Regis è un applicativo integrato, la cui alimentazione richiede inevitabilmente la collaborazione di più uffici, sia per quanto concerne il monitoraggio (che non è solo finanziario, ma anche fisico e procedurale e punta sopratutto ai target associati alla misura) che rispetto alla rendicontazione. Esso richiede un’attenta verifica della documentazione da caricare, cui si associano obblighi di attestazione che non posso restare in capo ad un unico soggetto, ma vanno distribuiti in base alla mappatura dei processi. Ciò anche (e soprattutto) laddove l’ente opti per l’accentramento dell’attività di caricamento su Regis in un unico ufficio (sia esso quello finanziario, quello tecnico o altro), ma anche nel caso in cui si prediliga invece un approccio diffuso (ogni ufficio carica la documentazione di sua pertinenza). 

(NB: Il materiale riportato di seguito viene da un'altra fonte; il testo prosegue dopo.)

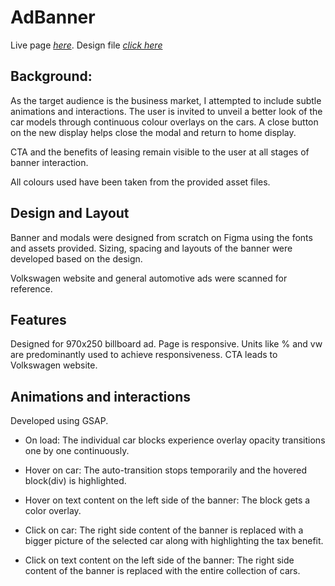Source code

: # AdBanner

Live page [_here_](https://impriyashankar.github.io/AdBanner/).
Design file [_click here_](https://www.figma.com/file/ekEbRcOmLzFWSbR48LwY6h/VW_Banner_Prototype?type=design&node-id=0-1&mode=design&t=uJpLNL7ALdse7leT-0)

## Background: 

As the target audience is the business market, I attempted to include subtle animations and interactions. The user is invited to unveil a better look of the car models through continuous colour overlays on the cars. A close button on the new display helps close the modal and return to home display.

CTA and the benefits of leasing remain visible to the user at all stages of banner interaction. 

All colours used have been taken from the provided asset files.

## Design and Layout
Banner and modals were designed from scratch on Figma using the fonts and assets provided. Sizing, spacing and layouts of the banner were developed based on the design.

Volkswagen website and general automotive ads were scanned for reference.


## Features

Designed for 970x250 billboard ad.
Page is responsive. Units like % and vw are predominantly used to achieve responsiveness.
CTA leads to Volkswagen website.

## Animations and interactions

Developed using GSAP.

- On load: The individual car blocks experience overlay opacity transitions one by one continuously.

- Hover on car: The auto-transition stops temporarily and the hovered block(div) is highlighted.

- Hover on text content on the left side of the banner: The block gets a color overlay.

- Click on car: The right side content of the banner is replaced with a bigger picture of the selected car along with highlighting the tax benefit.

- Click on text content on the left side of the banner: The right side content of the banner is replaced with the entire collection of cars.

Di fatto, quindi, con Regis diventa essenziale creare meccanismi di raccordo fra l’ufficio tecnico, l’ufficio finanziario e l’ufficio che si occupa di appalti e contratti. In mancanza (ovvero perpetuando quella tendenza a lavorare per compartimenti stagni che caratterizza molti enti), il rischio è che non vi sia coerenza fra i documenti e, più in generale, che il corretto flusso di monitoraggio e rendicontazione si interrompa, creando problemi anche sul piano della ripartizione delle eventuali responsabilità.

È una questione tipicamente organizzativa, che richiede uno sforzo maggiore negli enti di minori dimensioni dove alcune delle funzioni interessate sono gestite in forma associata (pensiamo alle procedure di affidamento che in ambito Pnrr sono spesso obbligatoriamente gestite a livello di centrale unica). 

È opportuno segnalare, al riguardo, l’importanza di un’attenta profilazione degli utenti su Regis, in corrispondenza al modello organizzativo prescelto.

Da questo punto di vista, occorre dire che la partenza è stata tutt’altro che facile e non per colpa degli enti locali. Sono stati infatti i Ministeri a incontrare enormi problemi di configurazione dell’applicativo, ancora non del tutto risolti, con il risultato che spesso chi dovrebbe “vedere il cup” non lo vede e chi invece lo vede non dovrebbe vederlo.

Anche in questo caso, per uscire dall’impasse, è necessario lavorare sul piano organizzativo  dialogando in modo puntuale e univoco con ciascuna amministrazione responsabile.